Please copy every line from the following entries in which the word "метода" appears.

═════ SUPPLIED RECORDS

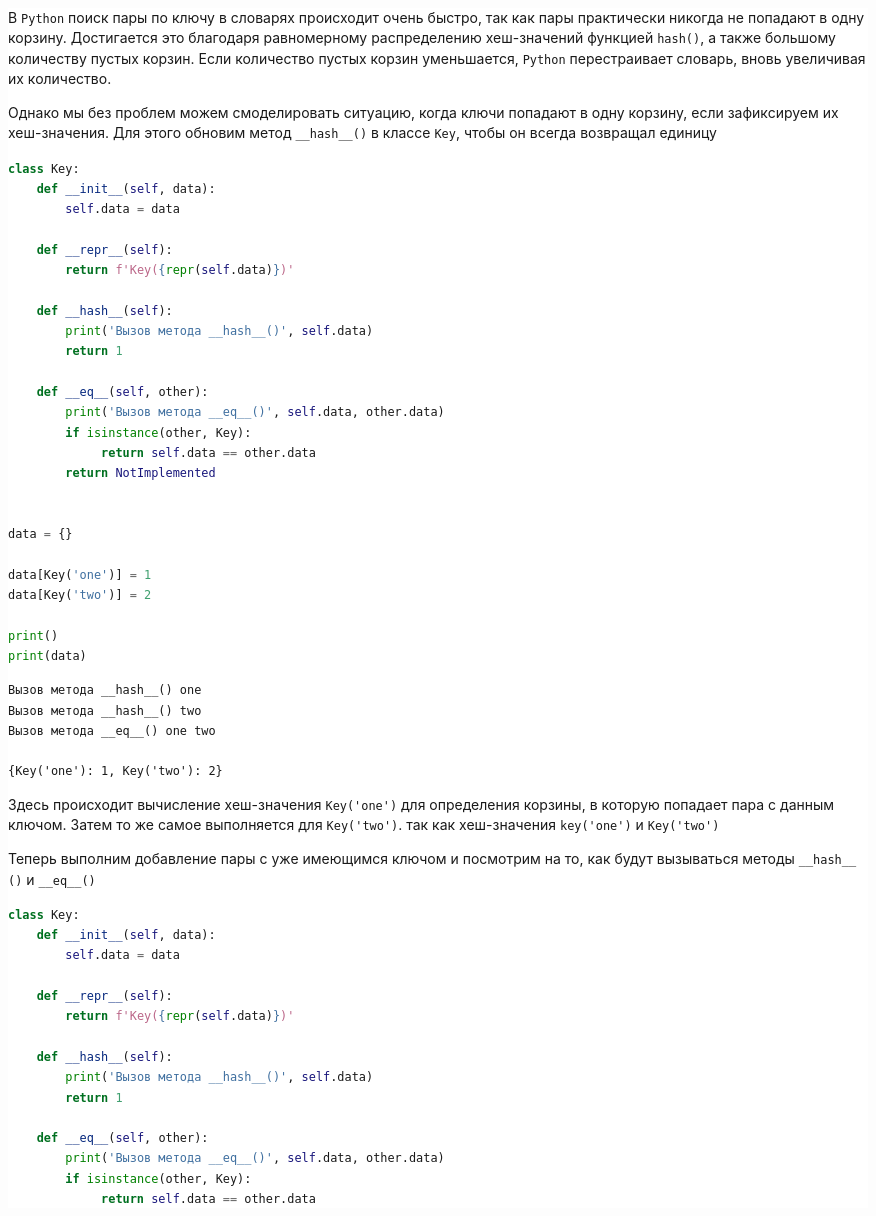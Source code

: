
 ```
```
В `Python` поиск  пары по ключу в словарях происходит очень быстро, так как пары практически никогда не попадают в одну корзину. Достигается это благодаря равномерному распределению хеш-значений функцией `hash()`, а также большому количеству пустых корзин. Если количество пустых корзин уменьшается, `Python` перестраивает словарь, вновь увеличивая их количество.

Однако мы без проблем можем смоделировать ситуацию, когда ключи попадают в одну корзину, если зафиксируем их хеш-значения. Для этого обновим метод `__hash__()` в классе `Key`, чтобы он всегда возвращал единицу
```python
class Key:
    def __init__(self, data):
        self.data = data
        
    def __repr__(self):
        return f'Key({repr(self.data)})'
    
    def __hash__(self):
        print('Вызов метода __hash__()', self.data)
        return 1
    
    def __eq__(self, other):
        print('Вызов метода __eq__()', self.data, other.data)
        if isinstance(other, Key):
             return self.data == other.data
        return NotImplemented


data = {}

data[Key('one')] = 1
data[Key('two')] = 2

print()
print(data)
```
```
Вызов метода __hash__() one
Вызов метода __hash__() two
Вызов метода __eq__() one two

{Key('one'): 1, Key('two'): 2}
```
Здесь происходит вычисление хеш-значения `Key('one')` для определения корзины, в которую попадает пара с данным ключом. Затем то же самое выполняется для `Key('two')`. так как хеш-значения `key('one')` и `Key('two')`

Теперь выполним добавление пары с уже имеющимся ключом и посмотрим на то, как будут вызываться методы `__hash__()` и `__eq__()`
```python
class Key:
    def __init__(self, data):
        self.data = data
        
    def __repr__(self):
        return f'Key({repr(self.data)})'
    
    def __hash__(self):
        print('Вызов метода __hash__()', self.data)
        return 1
    
    def __eq__(self, other):
        print('Вызов метода __eq__()', self.data, other.data)
        if isinstance(other, Key):
             return self.data == other.data
```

══════════

SOLUTION FOR THIS EXERCISE
        print('Вызов метода __hash__()', self.data)
        print('Вызов метода __eq__()', self.data, other.data)
Вызов метода __hash__() one
Вызов метода __hash__() two
Вызов метода __eq__() one two
        print('Вызов метода __hash__()', self.data)
        print('Вызов метода __eq__()', self.data, other.data)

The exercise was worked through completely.